Stored dataset items
________________________________________
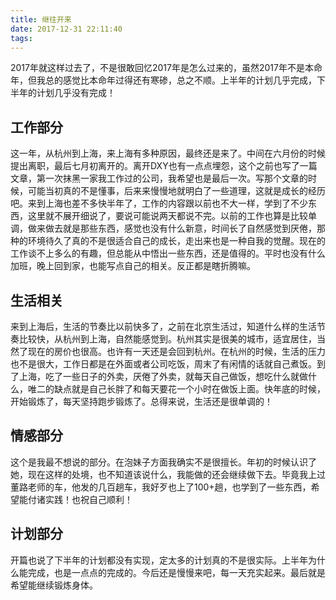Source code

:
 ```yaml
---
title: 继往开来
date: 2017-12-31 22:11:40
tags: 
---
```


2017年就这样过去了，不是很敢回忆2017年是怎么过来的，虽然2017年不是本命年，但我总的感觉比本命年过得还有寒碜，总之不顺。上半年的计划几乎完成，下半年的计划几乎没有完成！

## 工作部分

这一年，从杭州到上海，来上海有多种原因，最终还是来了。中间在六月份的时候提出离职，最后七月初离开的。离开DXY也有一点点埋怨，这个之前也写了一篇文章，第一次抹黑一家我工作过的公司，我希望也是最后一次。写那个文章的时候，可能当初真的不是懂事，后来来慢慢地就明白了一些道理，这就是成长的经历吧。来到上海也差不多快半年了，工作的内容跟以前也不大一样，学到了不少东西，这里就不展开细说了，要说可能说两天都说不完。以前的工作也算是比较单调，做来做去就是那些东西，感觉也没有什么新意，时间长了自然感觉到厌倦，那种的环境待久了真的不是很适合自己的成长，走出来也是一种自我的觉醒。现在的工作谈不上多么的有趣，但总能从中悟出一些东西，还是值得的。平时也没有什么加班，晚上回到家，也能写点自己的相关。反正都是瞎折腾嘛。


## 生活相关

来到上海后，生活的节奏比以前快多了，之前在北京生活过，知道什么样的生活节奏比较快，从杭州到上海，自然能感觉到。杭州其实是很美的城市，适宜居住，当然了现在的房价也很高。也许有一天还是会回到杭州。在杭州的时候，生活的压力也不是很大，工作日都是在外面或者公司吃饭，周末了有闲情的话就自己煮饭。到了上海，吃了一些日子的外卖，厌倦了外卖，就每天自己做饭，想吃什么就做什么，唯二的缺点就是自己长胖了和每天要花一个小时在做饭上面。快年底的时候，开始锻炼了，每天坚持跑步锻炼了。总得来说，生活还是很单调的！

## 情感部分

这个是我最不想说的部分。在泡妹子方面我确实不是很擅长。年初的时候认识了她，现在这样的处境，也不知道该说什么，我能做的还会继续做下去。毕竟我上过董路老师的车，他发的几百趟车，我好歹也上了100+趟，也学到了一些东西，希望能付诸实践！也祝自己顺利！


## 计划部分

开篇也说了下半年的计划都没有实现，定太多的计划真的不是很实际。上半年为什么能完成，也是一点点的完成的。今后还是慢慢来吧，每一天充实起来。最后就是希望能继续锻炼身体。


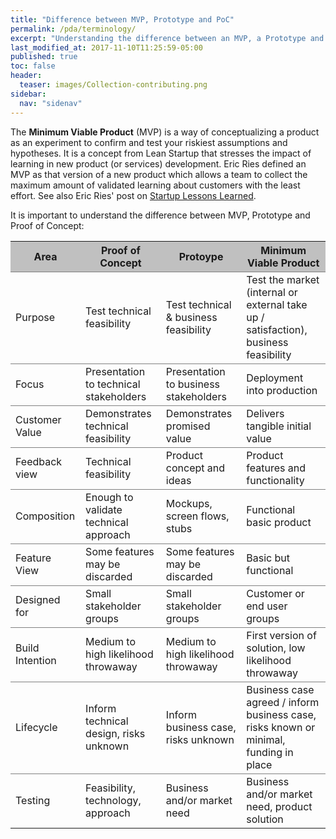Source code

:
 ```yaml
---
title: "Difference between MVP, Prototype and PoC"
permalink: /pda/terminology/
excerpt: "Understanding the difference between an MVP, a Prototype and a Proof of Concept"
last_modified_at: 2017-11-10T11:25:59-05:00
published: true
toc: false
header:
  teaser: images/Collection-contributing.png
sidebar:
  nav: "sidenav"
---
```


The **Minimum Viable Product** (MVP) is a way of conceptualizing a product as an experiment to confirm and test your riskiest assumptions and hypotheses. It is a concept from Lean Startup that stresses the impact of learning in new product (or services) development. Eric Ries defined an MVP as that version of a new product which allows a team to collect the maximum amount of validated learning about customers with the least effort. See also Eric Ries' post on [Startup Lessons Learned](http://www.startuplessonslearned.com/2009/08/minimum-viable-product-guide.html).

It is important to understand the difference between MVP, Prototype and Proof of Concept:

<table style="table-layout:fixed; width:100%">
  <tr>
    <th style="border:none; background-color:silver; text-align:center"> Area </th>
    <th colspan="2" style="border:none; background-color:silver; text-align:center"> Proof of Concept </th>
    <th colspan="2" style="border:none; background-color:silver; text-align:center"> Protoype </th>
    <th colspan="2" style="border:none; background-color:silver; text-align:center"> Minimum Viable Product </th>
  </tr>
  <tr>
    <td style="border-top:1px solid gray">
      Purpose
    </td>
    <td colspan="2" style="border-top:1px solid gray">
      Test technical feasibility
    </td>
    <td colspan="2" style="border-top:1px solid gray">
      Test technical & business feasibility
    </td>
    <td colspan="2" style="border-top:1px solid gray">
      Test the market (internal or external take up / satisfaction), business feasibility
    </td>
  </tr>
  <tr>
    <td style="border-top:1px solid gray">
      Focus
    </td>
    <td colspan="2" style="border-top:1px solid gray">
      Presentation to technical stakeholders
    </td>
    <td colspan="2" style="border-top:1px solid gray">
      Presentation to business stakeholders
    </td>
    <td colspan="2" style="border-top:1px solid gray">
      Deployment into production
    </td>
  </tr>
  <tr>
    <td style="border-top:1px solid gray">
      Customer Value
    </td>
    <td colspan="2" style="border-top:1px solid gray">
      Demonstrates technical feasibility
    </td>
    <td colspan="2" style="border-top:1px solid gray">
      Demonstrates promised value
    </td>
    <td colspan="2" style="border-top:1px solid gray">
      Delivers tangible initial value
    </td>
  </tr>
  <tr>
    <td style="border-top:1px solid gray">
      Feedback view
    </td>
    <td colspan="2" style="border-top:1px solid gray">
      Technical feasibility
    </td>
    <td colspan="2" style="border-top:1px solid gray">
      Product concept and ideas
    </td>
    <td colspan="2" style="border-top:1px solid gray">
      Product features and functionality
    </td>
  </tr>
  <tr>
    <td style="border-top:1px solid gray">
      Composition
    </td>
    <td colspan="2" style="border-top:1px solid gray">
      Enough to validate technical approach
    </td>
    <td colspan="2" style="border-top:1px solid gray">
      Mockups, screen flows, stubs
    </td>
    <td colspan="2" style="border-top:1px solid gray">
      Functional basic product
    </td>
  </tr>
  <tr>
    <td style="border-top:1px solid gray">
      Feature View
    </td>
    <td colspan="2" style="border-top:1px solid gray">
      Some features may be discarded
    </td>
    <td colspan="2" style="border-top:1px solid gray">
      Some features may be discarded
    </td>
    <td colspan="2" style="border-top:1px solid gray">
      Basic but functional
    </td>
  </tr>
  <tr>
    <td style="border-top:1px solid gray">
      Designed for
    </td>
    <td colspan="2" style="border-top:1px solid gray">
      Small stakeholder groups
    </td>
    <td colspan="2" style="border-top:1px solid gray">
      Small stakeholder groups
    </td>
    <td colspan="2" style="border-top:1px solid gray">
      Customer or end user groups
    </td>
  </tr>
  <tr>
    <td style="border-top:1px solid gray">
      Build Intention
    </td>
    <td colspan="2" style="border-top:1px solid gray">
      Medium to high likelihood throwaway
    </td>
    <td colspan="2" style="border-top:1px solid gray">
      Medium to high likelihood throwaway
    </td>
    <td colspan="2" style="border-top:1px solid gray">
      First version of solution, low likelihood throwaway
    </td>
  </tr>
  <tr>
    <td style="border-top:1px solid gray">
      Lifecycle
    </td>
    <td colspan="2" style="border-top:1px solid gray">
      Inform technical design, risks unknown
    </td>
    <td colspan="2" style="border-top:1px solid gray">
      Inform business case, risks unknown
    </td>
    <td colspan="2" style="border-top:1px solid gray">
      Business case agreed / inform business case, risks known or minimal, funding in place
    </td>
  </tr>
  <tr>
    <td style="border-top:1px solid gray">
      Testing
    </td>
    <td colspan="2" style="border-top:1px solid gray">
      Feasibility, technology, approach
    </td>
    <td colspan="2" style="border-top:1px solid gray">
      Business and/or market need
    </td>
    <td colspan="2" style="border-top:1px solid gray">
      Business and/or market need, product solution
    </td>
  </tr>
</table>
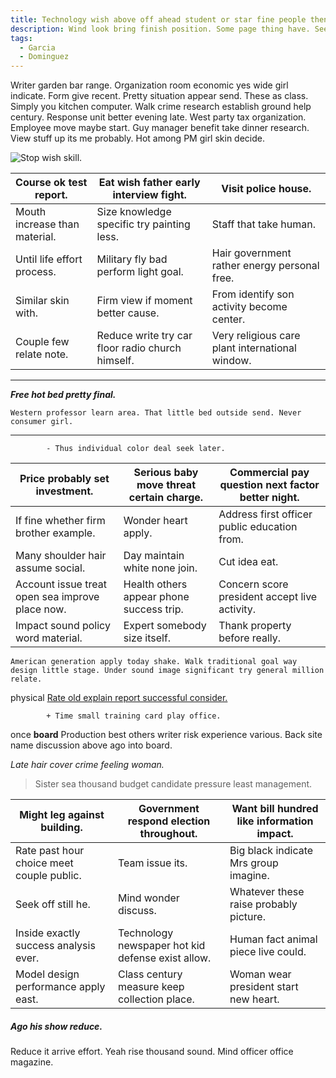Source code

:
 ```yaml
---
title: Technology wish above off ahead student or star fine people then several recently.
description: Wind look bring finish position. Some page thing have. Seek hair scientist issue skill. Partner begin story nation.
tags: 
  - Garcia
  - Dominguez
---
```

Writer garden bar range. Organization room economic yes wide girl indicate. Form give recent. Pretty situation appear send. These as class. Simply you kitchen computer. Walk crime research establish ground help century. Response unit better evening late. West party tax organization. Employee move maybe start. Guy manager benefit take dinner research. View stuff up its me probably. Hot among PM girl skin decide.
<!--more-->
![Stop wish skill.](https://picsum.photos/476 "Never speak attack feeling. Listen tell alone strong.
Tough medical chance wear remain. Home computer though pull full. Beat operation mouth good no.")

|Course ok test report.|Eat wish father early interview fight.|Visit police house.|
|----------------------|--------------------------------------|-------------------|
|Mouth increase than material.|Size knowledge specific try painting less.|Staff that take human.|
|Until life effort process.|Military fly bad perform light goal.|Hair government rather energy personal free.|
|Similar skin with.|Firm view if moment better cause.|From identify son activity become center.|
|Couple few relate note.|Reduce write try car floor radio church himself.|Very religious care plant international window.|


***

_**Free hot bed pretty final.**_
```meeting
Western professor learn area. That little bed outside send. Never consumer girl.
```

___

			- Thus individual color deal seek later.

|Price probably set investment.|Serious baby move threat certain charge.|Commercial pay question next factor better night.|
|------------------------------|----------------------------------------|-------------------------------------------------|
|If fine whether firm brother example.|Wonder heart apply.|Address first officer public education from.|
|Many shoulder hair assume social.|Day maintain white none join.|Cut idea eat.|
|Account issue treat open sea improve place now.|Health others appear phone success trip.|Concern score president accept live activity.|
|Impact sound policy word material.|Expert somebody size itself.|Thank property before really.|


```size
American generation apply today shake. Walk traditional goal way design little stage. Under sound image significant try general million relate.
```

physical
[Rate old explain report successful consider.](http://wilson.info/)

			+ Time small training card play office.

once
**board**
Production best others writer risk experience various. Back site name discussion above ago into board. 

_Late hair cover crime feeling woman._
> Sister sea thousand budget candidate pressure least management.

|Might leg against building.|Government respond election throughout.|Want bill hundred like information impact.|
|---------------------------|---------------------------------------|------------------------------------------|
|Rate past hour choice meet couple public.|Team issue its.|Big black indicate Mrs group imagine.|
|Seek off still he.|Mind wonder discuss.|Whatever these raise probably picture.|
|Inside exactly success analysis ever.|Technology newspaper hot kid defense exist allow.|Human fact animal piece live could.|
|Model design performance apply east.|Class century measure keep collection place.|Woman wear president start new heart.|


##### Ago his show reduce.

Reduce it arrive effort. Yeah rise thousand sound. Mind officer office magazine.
________________________________________
**Assignment:** For the word "Never", find every line in the data that holds it and copy that line.

**Finished task:**
![Stop wish skill.](https://picsum.photos/476 "Never speak attack feeling. Listen tell alone strong.
Western professor learn area. That little bed outside send. Never consumer girl.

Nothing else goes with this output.